Analyse du pont mirabeau
Au plan rythmique, on observe l’alternance de quatrains en vers pairs (décasyllabes, vers de 4 et 6 syllabes) et de distiques en vers impairs ( 7 syllabes) qui font office de refrain. L’alternance entre la force eduscol du vers pair et l’instabilité de l’impair renvoie au balancement entre fluidité (fleuve et sentiments) et permanence du « je » qui les éprouve. La substitution ponctuelle de l’assonance (amours/sous) à la rime, la récurrence de certains sons (ou / a / ai ...), la prédominance des rimes féminines - combinées à la nostalgie des sentiments qui s’expriment - renforcent le climat de tristesse incertaine.

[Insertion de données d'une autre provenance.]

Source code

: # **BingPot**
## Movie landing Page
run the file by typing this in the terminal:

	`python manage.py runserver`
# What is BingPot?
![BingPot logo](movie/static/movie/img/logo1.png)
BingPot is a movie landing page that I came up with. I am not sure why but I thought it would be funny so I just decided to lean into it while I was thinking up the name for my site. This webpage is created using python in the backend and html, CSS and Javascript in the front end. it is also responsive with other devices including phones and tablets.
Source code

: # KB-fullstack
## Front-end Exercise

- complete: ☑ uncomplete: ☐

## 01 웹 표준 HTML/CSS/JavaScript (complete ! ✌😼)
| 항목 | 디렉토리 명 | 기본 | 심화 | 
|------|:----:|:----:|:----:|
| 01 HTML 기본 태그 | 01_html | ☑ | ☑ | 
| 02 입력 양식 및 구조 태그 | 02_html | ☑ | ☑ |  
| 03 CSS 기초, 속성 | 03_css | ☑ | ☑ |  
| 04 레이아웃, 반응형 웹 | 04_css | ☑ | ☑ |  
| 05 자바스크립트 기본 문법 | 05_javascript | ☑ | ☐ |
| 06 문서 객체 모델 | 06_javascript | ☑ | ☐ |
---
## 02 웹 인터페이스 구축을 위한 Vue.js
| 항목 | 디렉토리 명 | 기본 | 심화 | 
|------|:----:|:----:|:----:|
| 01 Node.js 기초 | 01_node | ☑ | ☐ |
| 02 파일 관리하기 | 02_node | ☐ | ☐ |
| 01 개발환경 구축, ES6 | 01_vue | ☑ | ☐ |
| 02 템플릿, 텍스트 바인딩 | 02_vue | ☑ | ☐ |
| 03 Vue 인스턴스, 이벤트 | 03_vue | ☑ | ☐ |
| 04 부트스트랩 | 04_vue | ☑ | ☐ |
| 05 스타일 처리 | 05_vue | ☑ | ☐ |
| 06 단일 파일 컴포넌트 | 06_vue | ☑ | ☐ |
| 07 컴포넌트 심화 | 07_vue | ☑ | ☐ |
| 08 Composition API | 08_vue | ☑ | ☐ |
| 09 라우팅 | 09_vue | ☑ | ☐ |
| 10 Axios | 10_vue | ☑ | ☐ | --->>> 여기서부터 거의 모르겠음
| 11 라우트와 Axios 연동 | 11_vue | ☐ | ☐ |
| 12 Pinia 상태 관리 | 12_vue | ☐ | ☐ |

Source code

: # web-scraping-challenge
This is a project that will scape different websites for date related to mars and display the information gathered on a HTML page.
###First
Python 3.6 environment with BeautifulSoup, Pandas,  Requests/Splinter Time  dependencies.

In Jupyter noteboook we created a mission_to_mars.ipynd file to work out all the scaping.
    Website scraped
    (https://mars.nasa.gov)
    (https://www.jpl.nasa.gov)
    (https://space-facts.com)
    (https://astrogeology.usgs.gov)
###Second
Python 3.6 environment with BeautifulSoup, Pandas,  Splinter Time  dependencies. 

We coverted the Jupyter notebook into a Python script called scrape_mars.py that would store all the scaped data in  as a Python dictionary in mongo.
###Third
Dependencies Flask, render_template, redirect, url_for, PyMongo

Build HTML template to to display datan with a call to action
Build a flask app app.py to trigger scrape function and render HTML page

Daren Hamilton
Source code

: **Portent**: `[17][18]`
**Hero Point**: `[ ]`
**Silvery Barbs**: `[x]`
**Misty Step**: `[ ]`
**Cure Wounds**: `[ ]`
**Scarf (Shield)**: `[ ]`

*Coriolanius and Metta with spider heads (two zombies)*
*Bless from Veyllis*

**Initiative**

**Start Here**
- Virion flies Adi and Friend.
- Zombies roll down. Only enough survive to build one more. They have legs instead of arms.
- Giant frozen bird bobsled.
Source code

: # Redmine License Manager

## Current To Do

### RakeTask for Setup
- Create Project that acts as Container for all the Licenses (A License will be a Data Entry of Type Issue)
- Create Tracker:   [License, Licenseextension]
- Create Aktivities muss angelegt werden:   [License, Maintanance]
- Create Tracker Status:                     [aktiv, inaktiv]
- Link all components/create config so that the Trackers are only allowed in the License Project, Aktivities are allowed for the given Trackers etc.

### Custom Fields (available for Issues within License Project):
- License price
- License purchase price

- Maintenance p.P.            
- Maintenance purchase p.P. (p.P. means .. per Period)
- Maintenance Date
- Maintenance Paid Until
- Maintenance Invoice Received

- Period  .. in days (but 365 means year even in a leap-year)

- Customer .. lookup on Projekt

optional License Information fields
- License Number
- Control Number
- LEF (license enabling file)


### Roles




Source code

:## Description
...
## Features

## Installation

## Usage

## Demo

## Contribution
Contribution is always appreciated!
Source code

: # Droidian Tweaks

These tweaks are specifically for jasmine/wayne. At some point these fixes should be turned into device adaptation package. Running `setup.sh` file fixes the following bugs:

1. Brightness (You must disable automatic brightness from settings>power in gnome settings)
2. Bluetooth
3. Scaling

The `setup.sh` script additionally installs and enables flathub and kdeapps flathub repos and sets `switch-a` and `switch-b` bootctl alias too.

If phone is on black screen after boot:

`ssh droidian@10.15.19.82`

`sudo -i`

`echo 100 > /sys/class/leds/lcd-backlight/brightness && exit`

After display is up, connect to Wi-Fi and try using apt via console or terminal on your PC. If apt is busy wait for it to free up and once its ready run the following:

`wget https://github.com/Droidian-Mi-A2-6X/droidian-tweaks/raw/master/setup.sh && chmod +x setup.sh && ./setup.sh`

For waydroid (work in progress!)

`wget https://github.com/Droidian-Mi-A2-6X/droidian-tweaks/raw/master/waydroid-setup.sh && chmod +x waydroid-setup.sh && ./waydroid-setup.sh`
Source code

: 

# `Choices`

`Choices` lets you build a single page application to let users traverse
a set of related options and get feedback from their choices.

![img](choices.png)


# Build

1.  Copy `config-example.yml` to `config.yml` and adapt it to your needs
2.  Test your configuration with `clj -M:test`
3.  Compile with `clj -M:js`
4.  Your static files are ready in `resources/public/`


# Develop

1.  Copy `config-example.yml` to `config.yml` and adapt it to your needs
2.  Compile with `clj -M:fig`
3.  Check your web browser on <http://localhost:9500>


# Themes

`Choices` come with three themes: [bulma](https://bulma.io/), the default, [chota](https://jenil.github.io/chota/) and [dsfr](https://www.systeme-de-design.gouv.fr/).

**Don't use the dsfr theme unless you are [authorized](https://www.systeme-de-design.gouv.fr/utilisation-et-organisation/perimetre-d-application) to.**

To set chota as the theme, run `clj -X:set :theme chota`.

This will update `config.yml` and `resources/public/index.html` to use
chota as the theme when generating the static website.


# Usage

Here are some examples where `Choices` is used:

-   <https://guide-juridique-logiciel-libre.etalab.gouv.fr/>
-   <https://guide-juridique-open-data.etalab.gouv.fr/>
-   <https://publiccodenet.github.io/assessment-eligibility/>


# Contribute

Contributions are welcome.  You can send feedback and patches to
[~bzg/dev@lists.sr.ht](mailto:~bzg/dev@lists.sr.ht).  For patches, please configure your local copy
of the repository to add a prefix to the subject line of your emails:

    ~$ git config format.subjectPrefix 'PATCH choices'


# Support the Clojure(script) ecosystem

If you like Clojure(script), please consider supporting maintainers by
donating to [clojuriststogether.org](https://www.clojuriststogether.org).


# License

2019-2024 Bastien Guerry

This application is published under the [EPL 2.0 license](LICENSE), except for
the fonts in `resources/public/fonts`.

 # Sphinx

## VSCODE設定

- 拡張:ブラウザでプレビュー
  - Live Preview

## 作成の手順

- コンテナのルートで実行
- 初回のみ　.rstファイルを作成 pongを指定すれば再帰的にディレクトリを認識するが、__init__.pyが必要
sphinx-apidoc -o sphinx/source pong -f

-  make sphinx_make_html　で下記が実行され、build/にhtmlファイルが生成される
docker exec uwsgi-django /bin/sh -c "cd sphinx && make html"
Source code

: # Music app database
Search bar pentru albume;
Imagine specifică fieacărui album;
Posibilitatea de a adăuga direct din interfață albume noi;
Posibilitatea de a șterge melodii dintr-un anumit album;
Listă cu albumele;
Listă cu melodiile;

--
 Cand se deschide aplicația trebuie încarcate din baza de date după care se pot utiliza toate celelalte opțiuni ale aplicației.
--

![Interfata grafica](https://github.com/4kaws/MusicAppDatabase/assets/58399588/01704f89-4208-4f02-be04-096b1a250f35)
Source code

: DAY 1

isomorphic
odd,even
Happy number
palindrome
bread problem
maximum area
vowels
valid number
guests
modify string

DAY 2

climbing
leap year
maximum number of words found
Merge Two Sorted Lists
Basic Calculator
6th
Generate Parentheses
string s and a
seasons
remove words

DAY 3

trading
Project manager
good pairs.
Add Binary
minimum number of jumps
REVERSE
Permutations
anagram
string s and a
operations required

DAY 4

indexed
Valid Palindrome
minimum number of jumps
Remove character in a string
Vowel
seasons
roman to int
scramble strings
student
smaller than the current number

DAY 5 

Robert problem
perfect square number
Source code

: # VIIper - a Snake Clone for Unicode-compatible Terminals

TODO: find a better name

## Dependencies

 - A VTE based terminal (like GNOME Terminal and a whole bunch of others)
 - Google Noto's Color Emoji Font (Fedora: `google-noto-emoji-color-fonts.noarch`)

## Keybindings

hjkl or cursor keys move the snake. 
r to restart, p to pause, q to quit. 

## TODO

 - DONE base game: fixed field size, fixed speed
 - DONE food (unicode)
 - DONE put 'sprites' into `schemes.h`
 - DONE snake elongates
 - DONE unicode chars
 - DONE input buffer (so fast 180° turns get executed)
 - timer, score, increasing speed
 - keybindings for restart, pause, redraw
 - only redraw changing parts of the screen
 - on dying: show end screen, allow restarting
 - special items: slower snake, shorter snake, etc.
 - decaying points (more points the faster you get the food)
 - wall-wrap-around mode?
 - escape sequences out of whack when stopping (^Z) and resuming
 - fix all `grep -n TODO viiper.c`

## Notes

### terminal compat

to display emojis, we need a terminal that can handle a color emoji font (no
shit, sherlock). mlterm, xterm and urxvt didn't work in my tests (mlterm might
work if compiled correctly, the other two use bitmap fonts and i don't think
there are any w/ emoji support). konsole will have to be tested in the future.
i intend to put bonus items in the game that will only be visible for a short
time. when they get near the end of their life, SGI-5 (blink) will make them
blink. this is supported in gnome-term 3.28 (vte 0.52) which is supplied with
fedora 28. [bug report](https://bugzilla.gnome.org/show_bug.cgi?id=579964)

« L’irrégularité relative de la métrique (alternance pair/impair, mélange des types de vers), la liberté prise parfois par rapport à la rime, l’absence de ponctuation et les effets d’équivocité syntaxique ainsi produits (v. 14-15-16), l’audace de certains enjambements (v. 8-9) sont les signes, assez discrets ici, de la libération par rapport à une codification formelle stricte, libération qui caractérise la poésie du XXème siècle. ».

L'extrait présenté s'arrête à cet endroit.